Booze Cafeの仮面の人〈神輿ぃ〉です!

本日もご来店ありがとうございました!


さて!今週皆さんにご紹介したのは



『ジン』でした!!



説明することが多くて少し省いた部分もあるので

その辺も詳しく解説していきたいと思います。

本日の営業日報です!




『ジン』について


さて、ジンについてですが…


・アルコール度数が高い

・種類が多い

・飲み方が分からない

・飲めなさそう(飲んでも美味しくなさそう)


等々のイメージがあると思います。


日常生活の中では、なかなか馴染みのないお酒かもしれませんね。


ですが!!

実はそのポテンシャルは非常に高く、お酒に対する経験値が少ない方から豊富な方まで幅広い層の方が美味しく飲めるお酒なんです。



では改めてプロフィールを見ていきましょう!





・どんなお酒?


ウォッカ、ラム、テキーラに次ぐ、世界四大スピリッツの一つです。


スピリッツ”とは

平たく言えば「蒸留酒」のことです。(詳しくはコチラ


その原料や製法は国やメーカによって様々ですが

多くの場合、原料にはトウモロコシ・大麦麦芽・ライ麦などを使用します。

それを糖化・発酵させて蒸留器を用いてグレーン・スピリッツと呼ばれるものを生成した後、ジュニパーベリー等の香味原料で香味づけしたもの…


それが『ジン』になります。



<+@Tips!>

動画内では、『ジンはその歴史の中で「ジュネバ」と呼ばれていた』とご紹介しましたが、実は現在でもオランダ産のジンは「ジュネバ」と呼ばれています。

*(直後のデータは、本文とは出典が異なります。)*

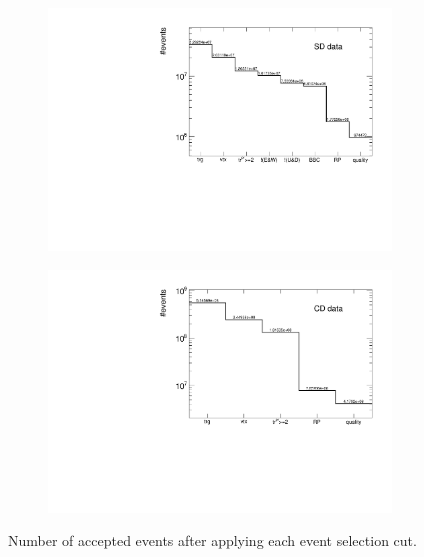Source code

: \begin{figure}[H]
	\centering
	\parbox{0.484\textwidth}{
		\centering
		\begin{subfigure}[b]{\linewidth}{
				{\includegraphics[width=1.04\linewidth, page=1]{graphics/cutFlow/SDT.pdf}}}
		\end{subfigure}
	}
	\quad
	\parbox{0.484\textwidth}{
		\centering
		\begin{subfigure}[b]{\linewidth}{
				{\includegraphics[width=1.04\linewidth, page=1]{graphics/cutFlow/CPT2.pdf}}}
		\end{subfigure}
	}
	\caption[Number of accepted events  after applying each event selection cut]{Number of accepted events  after applying each event selection cut. }
	\label{fig:selectionCutFlow}
\end{figure}
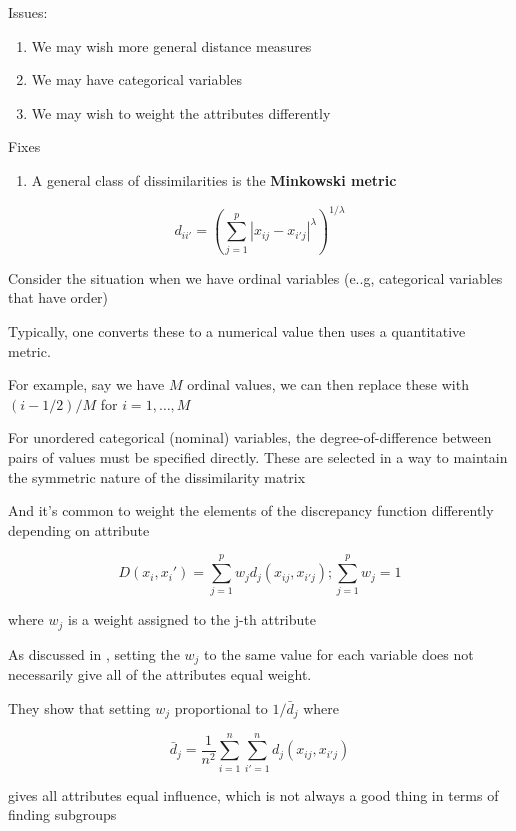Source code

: \documentclass[
]{book}
\providecommand{\tightlist}{%
  \setlength{\itemsep}{0pt}\setlength{\parskip}{0pt}}
\begin{document}
Issues:

\begin{enumerate}
\def\labelenumi{\arabic{enumi}.}
\tightlist
\item
  We may wish more general distance measures
\item
  We may have categorical variables
\item
  We may wish to weight the attributes differently
\end{enumerate}

Fixes

\begin{enumerate}
\def\labelenumi{\arabic{enumi}.}
\tightlist
\item
  A general class of dissimilarities is the \textbf{Minkowski metric}
\end{enumerate}

\[
d_{ii'} = (\sum_{j=1}^p | x_{ij} - x_{i'j}|^\lambda)^{1/\lambda}
\]

Consider the situation when we have ordinal variables (e..g, categorical variables that have order)

Typically, one converts these to a numerical value then uses a quantitative metric.

For example, say we have \(M\) ordinal values, we can then replace these with \((i - 1/2)/M\) for \(i = 1, \dots, M\)

For unordered categorical (nominal) variables, the degree-of-difference between pairs of values must be specified directly. These are selected in a way to maintain the symmetric nature of the dissimilarity matrix

And it's common to weight the elements of the discrepancy function differently depending on attribute

\[
D(x_i, x_i') = \sum_{j=1}^p w_j d_j (x_{ij}, x_{i'j}); \sum_{j=1}^p w_j = 1
\]

where \(w_j\) is a weight assigned to the j-th attribute

As discussed in \citep[ 14.3.3]{hastie2001a}, setting the \(w_j\) to the same value for each variable does not necessarily give all of the attributes equal weight.

They show that setting \(w_j\) proportional to \(1/\bar{d}_j\) where

\[
\bar{d}_j = \frac{1}{n^2} \sum_{i=1}^n \sum_{i' = 1}^n d_j (x_{ij}, x_{i'j})
\]

gives all attributes equal influence, which is not always a good thing in terms of finding subgroups
\end{document}
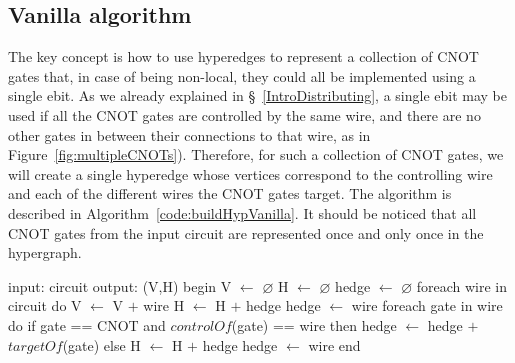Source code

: \subsection{Vanilla algorithm}
\label{Vanilla}

The key concept is how to use hyperedges to represent a collection of CNOT gates that, in case of being non-local, they could all be implemented using a single ebit. As we already explained in \S~\ref{IntroDistributing}, a single ebit may be used if all the CNOT gates are controlled by the same wire, and there are no other gates in between their connections to that wire, as in Figure~\ref{fig:multipleCNOTs}). Therefore, for such a collection of CNOT gates, we will create a single hyperedge whose vertices correspond to the controlling wire and each of the different wires the CNOT gates target. The algorithm is described in Algorithm~\ref{code:buildHypVanilla}. It should be noticed that all CNOT gates from the input circuit are represented once and only once in the hypergraph. %

\begin{algorithm}[caption={Builds the hypergraph of a given circuit. \(H\) may contain multiple hyperedges connecting the same vertices.}, label={code:buildHypVanilla}]
input: circuit
output: (V,H)
begin
  V $\gets$ $\varnothing$
  H $\gets$ $\varnothing$
  hedge $\gets$ $\varnothing$
  foreach wire in circuit do
    V $\gets$ V $+$ {wire}
    H $\gets$ H $+$ {hedge}
    hedge $\gets$ {wire}
    foreach gate in wire do
      if gate == CNOT and $controlOf$(gate) == wire then
        hedge $\gets$ hedge $+$ {$targetOf$(gate)}
      else
        H $\gets$ H $+$ {hedge}
        hedge $\gets$ {wire}
end
\end{algorithm}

ジュネバ」は他のジンと比べて香味が強い為、カクテルベースにして飲むよりも冷凍庫などでキンと冷やして、ストレートで飲むのがオススメです。





・生まれ故郷は?


1660年にオランダで生まれました。


同国の名門であるライデン大学の当時の医学部教授であったフランシスクス・シルビウス博士(本名:フランツ・ド・ル・ボエ)という男が、熱病に効く特効薬の開発を始めた所からストーリーが始まります。


シルヴィウス博士は、当時利尿作用の効能があると言われていたジュニパーベリーに目を付け、それらの材料をアルコールに浸漬(しんし)して蒸留することで特製の”利尿剤”を開発することに成功しました。

彼はこの薬に「ジュニエーブル(フランス語でジュニパーベリーの意)」という名前をつけ、それらは国内の薬局等で売り出されはじたのです。


そう、これこそ今に伝わる『ジン』というお酒の原型です。



<+@Tips!>

実は17世紀中盤のヨーロッパではアルコールを飲むという文化はあったものの、蒸留酒を飲むという文化はそれほど根付いてはいませんでした。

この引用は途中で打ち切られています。